AT&T Time Warner offer – OK with judge, but now less so for TWX shareholders
Time Warner shareholders may feel a sense of relief that the AT&T bid is now clear to proceed, but the harsh reality is that they are being screwed. Time value and a declining performance and share price of AT&T has seriously eroded the original offer premium to … ZERO. Indeed, it could be strongly argued that with TWX trading on a prospective OpFCF yield of 6% and discounting growth of a measly +3% (vs a trailing 5 year average of over +4% pa for both GrowthRating and organic sales growth), that TWX management are selling out at a discount.
But, then perhaps, the management discount is justified after their decision to extend the offer period without a renegotiation of the terms!
To summarise the offer, with AT&T at only $32.5 ps, it is worth only $100.5 per TWX share
To put the offer into perspective, take a look at the below chart. Along with the TWX share price (blue line) and AT&T’s eroding offer value (red line), you need to understand the extent to which a rising market has exacerbated the relative value destruction.

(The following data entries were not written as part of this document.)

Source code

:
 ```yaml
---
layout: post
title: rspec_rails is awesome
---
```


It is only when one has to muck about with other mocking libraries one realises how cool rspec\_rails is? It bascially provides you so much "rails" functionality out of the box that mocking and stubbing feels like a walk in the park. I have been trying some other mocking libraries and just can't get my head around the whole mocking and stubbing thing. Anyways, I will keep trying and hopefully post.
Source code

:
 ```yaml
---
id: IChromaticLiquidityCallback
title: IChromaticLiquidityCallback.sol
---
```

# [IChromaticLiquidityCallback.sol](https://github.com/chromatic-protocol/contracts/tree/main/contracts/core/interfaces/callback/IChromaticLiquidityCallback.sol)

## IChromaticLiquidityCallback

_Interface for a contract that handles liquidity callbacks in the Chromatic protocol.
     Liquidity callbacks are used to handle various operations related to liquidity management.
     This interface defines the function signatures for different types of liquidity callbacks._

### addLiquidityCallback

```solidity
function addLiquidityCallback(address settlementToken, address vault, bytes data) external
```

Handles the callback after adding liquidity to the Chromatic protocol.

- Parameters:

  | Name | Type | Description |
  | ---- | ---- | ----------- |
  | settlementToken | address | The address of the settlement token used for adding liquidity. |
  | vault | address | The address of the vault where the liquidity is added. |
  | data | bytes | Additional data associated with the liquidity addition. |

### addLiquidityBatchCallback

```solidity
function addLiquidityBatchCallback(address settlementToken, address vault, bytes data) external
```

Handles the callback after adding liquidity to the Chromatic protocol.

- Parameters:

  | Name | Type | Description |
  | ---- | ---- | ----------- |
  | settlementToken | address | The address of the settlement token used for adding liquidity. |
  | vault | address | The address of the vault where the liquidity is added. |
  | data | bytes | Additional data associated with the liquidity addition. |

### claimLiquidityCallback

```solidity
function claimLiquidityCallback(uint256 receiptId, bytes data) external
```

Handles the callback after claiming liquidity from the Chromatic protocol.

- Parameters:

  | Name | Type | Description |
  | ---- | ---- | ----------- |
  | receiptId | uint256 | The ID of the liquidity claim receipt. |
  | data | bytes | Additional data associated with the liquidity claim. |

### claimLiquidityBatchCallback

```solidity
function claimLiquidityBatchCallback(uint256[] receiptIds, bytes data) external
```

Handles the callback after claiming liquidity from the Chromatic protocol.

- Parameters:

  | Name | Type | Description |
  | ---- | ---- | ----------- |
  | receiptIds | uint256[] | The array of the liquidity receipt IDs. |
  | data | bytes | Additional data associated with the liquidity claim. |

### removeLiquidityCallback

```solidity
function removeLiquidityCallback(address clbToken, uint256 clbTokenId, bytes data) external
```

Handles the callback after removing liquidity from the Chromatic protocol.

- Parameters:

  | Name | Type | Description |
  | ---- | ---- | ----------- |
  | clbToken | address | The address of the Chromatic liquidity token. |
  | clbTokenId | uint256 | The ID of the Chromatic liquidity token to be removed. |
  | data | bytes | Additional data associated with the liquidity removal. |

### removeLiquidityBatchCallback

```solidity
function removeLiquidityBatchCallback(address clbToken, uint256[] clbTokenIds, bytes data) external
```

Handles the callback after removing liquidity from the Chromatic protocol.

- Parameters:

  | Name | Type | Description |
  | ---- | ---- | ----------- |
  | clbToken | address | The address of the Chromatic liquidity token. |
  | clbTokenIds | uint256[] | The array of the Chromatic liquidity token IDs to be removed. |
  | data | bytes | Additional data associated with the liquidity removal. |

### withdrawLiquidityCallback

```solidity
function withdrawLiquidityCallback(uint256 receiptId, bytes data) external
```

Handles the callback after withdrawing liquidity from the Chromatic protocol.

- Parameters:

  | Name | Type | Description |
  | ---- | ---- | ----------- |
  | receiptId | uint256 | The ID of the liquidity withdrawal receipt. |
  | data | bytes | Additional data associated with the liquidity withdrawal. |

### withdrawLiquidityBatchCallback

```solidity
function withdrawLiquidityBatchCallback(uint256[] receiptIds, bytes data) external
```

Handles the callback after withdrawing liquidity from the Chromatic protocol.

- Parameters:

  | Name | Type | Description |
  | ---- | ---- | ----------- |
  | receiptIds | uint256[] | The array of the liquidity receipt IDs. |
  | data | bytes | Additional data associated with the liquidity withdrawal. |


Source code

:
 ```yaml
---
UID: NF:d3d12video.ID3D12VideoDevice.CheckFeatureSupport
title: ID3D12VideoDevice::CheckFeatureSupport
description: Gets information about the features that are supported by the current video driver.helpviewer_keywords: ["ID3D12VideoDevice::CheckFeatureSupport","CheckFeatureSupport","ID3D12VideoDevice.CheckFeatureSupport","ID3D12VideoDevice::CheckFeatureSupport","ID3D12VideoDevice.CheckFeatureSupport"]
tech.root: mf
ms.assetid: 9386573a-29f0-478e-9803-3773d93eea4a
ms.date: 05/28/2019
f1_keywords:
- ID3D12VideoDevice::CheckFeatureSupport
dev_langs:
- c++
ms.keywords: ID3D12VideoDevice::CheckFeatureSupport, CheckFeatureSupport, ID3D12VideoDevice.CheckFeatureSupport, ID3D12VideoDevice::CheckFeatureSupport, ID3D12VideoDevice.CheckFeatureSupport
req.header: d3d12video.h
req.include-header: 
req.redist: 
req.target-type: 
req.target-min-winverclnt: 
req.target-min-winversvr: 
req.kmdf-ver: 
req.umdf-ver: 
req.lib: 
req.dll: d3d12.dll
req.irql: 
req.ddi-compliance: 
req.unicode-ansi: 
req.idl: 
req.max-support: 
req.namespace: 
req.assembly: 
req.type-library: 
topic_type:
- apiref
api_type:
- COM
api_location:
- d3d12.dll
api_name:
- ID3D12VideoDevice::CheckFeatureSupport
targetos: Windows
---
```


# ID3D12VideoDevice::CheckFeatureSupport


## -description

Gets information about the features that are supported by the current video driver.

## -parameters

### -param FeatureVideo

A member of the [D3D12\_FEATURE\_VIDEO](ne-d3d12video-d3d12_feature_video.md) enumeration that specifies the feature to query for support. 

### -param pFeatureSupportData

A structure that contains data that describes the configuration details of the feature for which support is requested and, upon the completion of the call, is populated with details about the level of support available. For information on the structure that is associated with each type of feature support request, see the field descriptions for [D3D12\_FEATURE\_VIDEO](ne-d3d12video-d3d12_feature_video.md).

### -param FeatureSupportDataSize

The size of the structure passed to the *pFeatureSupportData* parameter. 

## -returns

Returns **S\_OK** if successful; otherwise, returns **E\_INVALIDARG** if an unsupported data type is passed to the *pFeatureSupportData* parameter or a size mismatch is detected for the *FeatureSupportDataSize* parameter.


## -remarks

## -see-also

This you can see from the -28.5% decline in the relative value of the offer (vs the S&P 500). Even following the judgement to allow the bid to proceed and subsequent modest blip up in TWX share price, they are still over 24% down against the S&P 500 from BEFORE the offer!
Look at this from the perspective of the growth that is being implied from the TWX stock price and Op FCF yield and one can see the problem. Remember that the below valuations and implied growth rates for TWX are on a stand alone basis and therefore do not include the projected merger cost synergies that AT&T is hoping to garner from the combination. The fact that AT&T is down on the merger confirmation is a pretty damming indictment of the market’s confidence in their ability to execute the integration, but then after Direct TV, perhaps that’s not so surprising.